Source code for datasafe.client

"""
Client components of the LabInform datasafe.

Clients of the datasafe connect to a server component of the datasafe and
are responsible for a series of different tasks:

* Deposit and retrieve items (currently: datasets) to and from the datasafe.

* Prepare items (currently: datasets) for depositing in the datasafe.

  For datasets, this means that a manifest needs to be written. And for a
  manifest to be written, at least the format of the actual data needs to be
  provided. In case of info or YAML files as metadata files,
  the :class:`datasafe.manifest.Manifest` class should be able to
  auto-detect the format and version of the metadata format,
  using :class:`datasafe.manifest.FormatDetector`. See there for details.


Types of clients
================

Currently, there are two different clients implemented:

* :class:`LocalClient`

  A client connecting locally directly within Python to a local server.

* :class:`HTTPClient`

  A client connecting via HTTP to a remote server.

  The remote server connected by this client needs to have an API conforming
  to that implemented by :class:`datasafe.server.HTTPServerAPI`.

  HTTP status codes returned from the server are handled correctly and
  converted into exceptions.


Furthermore, there is a base class :class:`Client` both concrete client
implementations inherit from. This base class deals with all aspects of a
client that can be performed completely local, such as Manifest creation and
check of LOIs for overall validity. Thus, implementing concrete clients is
rather straight-forward.


Working with a client
=====================

A database client operates as interface the datasafe. Hence the user (be it
a human user or other code) needs not care about where and how data are stored.

The functionality of the datasafe client can be split into two categories:

* Tasks entirely local

* Tasks interacting with a datasafe server component

Both will briefly be described below.


Local tasks
-----------

There is currently one task in this category:

* Creating a manifest file

  :meth:`Client.create_manifest`

Manifests contain information on the data and metadata and allow the
datasafe to operate independently of special-purpose functions such as
importers for the diverse set of file formats.
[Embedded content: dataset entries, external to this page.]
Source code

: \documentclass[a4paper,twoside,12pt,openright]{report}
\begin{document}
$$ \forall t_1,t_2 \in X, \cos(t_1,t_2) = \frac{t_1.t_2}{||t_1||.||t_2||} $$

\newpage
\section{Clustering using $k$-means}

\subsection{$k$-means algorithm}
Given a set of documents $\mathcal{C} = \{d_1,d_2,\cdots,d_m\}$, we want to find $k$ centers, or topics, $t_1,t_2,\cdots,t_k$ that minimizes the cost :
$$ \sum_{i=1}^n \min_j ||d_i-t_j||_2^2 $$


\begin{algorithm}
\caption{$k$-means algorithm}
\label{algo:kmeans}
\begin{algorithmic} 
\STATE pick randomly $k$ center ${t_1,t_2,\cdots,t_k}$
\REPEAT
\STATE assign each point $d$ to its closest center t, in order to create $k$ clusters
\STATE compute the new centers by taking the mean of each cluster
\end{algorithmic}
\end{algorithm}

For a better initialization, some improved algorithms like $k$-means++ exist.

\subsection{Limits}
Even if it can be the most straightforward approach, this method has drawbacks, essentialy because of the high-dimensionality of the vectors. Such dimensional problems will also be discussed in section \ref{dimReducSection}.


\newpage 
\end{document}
For details of manifests,
see the :mod:`datasafe.manifest` module.


Tasks interacting with a datasafe server
----------------------------------------

The following tasks are currently implemented:

* Create a resource in the datasafe

  :meth:`Client.create`

* Upload data to a resource in the datasafe

  :meth:`Client.upload`

* Download data from a resource in the datasafe

  :meth:`Client.download`

* Update data of a resource in the datasafe

  :meth:`Client.update`

From the four basic operations of persistent storage, create, read, update,
and delete (CRUD), this covers create (:meth:`Client.create` and
:meth:`Client.upload`), read (:meth:`Client.download`), and update
(:meth:`Client.update`). The last, delete, is covered by the storage backend
the server components connect to, but not (yet) exposed by the servers (and
hence not accessible to the clients). The reason for this is that data shall
usually not be deleted in any case, but long-term archived. Therefore,
while there may be legitimate use cases for actually deleting items in the
datasafe, this will most probably be an administrative task not available to
the regular client.


Module documentation
====================

"""

import glob
import json
import os
import shutil
import tempfile
import warnings

import requests

from datasafe.exceptions import (
    InvalidLoiError,
    MissingLoiError,
    LoiNotFoundError,
    ExistingFileError,
    MissingContentError,
    NoFileError,
)
import datasafe.loi as loi_
from datasafe.manifest import Manifest
from datasafe import server
from datasafe.utils import change_working_dir


[docs] class Client: """ Client part of the datasafe. The client interacts with a server to transfer data from and to the datasafe. This class provides all functionality that is local to the client. The actual connection to the server is done in non-public methods that need to be implemented in concrete classes. There are currently two concrete client classes available: * :class:`LocalClient` A client connecting locally directly within Python to a local server. * :class:`HTTPClient` A client connecting via HTTP protocol to an HTTP server. Attributes ---------- loi_parser : :class:`datasafe.loi.Parser` Parser for lab object identifiers (LOIs). Used to check a given LOI for complying to certain criteria (and be a valid LOI). metadata_extensions : :class:`tuple` File extensions that are regarded as metadata files. Used when automatically creating manifest files to distinguish between data and metadata files of a dataset. Default: ('.info', '.yaml') """ def __init__(self): self.loi_parser = loi_.Parser() self.metadata_extensions = (".info", ".yaml") self._loi_checker = loi_.LoiChecker()
[docs] def create(self, loi=""): """ Create new LOI. Useful to "reserve" and register a LOI in the datasafe, *e.g.* at the start of a new measurement. The storage corresponding to the LOI will be created and the LOI returned if successful. This does, however, *not* add any data to the datasafe. Therefore, calling :meth:`create` will usually be followed by calling :meth:`upload` at some later point. On the other hand, before calling :meth:`upload`, you *need to* call :meth:`create` to create the new LOI storage space. Parameters ---------- loi : :class:`str` LOI the storage should be created for Returns ------- loi : :class:`str` LOI the storage has been created for Raises ------ datasafe.loi.MissingLoiError Raised if no LOI is provided datasafe.loi.InvalidLoiError Raised if LOI is not valid (for the given operation) """ if not loi: raise MissingLoiError("No LOI provided.") self._check_loi(loi=loi, validate=False) id_parts = self.loi_parser.split_id() if id_parts[0] != "exp": raise InvalidLoiError("Loi ist not a valid experiment LOI") self._loi_checker.ignore_check = "LoiMeasurementNumberChecker" if not self._loi_checker.check(loi): raise InvalidLoiError("String is not a valid LOI.") return self._server_create(loi=loi)
def _server_create(self, loi=""): # noqa return ""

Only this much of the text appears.